It was Twitter. Definitely Twitter.
Except it was BlackBerry Messenger.
Except no, it wasn’t. It was, of course, Grand Theft Auto.
According to today’s Evening Standard, one police constable has blamed the by-now-venerable game for the spread of deplorable violence and looting across London neighbourhoods over the weekend.
As dusk fell people were told to get off the streets for their own safety. “Go home, get a takeaway and watch anything that happens on TV,” one constable advised. “These are bad people who did this. Kids out of control. When I was young it was all Pacman and board games. Now they’re playing Grand Theft Auto and want to live it for themselves.”

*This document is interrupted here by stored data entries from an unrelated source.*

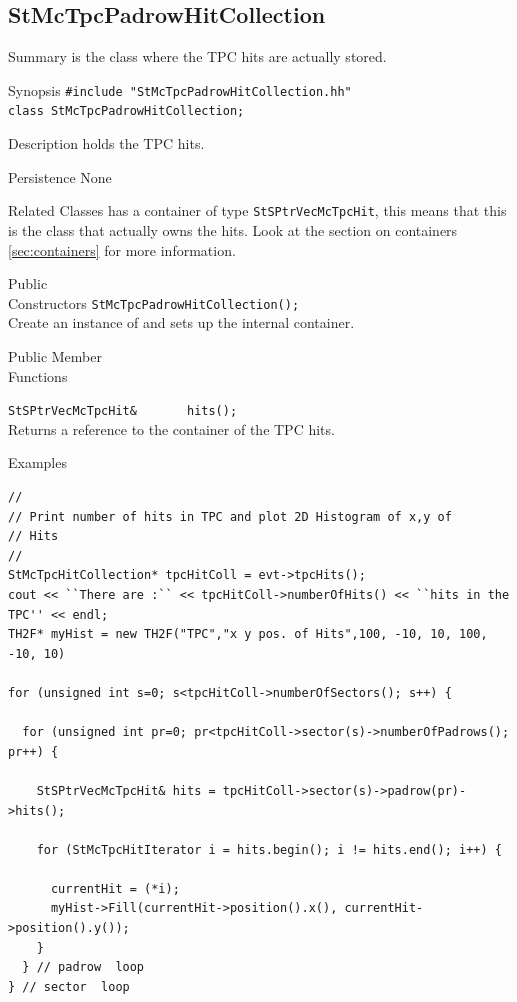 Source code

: \subsection{StMcTpcPadrowHitCollection}
 
\label{sec:StMcTpcPadrowHitCollection}
\begin{Entry}
\item[Summary]
     is the class where the TPC hits
    are actually stored.

\item[Synopsis]
    \verb+#include "StMcTpcPadrowHitCollection.hh"+\\
    \verb+class StMcTpcPadrowHitCollection;+\\

\item[Description]
     holds the TPC hits.

\item[Persistence]
    None

\item[Related Classes]
    has a container of type {\tt StSPtrVecMcTpcHit}, this means
    that this is the class that actually owns the hits.  Look
    at the section on containers \ref{sec:containers} for more
    information.    
\item[Public\\ Constructors]
    \verb+StMcTpcPadrowHitCollection();+\\
    Create an instance of 
    and sets up the internal container.

\item[Public Member\\ Functions]

    \verb+StSPtrVecMcTpcHit&       hits();+\\
    Returns a reference to the container of the TPC hits.
    
\item[Examples]
{\footnotesize
\begin{verbatim}
//
// Print number of hits in TPC and plot 2D Histogram of x,y of
// Hits
//  
StMcTpcHitCollection* tpcHitColl = evt->tpcHits();
cout << ``There are :`` << tpcHitColl->numberOfHits() << ``hits in the TPC'' << endl; 
TH2F* myHist = new TH2F("TPC","x y pos. of Hits",100, -10, 10, 100, -10, 10)

for (unsigned int s=0; s<tpcHitColl->numberOfSectors(); s++) {

  for (unsigned int pr=0; pr<tpcHitColl->sector(s)->numberOfPadrows(); pr++) {

    StSPtrVecMcTpcHit& hits = tpcHitColl->sector(s)->padrow(pr)->hits();

    for (StMcTpcHitIterator i = hits.begin(); i != hits.end(); i++) {

      currentHit = (*i);
      myHist->Fill(currentHit->position().x(), currentHit->position().y());
    }
  } // padrow  loop
} // sector  loop
\end{verbatim}
}%
\end{Entry}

Which raises two obvious points. 1) the policeman in question seems to think there were no riots in the 70s and 80s, and 2) He’s never heard that old joke about “If computer games really influenced people, children who grew up playing Pac-Man would have have spent the late 80s running around dark rooms in day-glo colours ingesting funny pills to a repetitive electronic soundtrack”.
Does anyone even play GTA these days?
The blaming games thing has been around for years now (read this excellent 2007 piece by Tim Smith on the topic). It succeeded the “blame the video nasty” trend which reached its pinnacle with the Jamie Bulger murder and the media’s insistence that Child’s Play II had somehow played a part.
The interesting thing about this is that we must apparently always find a new technology at the heart of problems: VHS, games consoles, smartphones… all interactive rather than passive technologies.
The problem with the kids these days, it would seem, is they insist on making their own entertainment.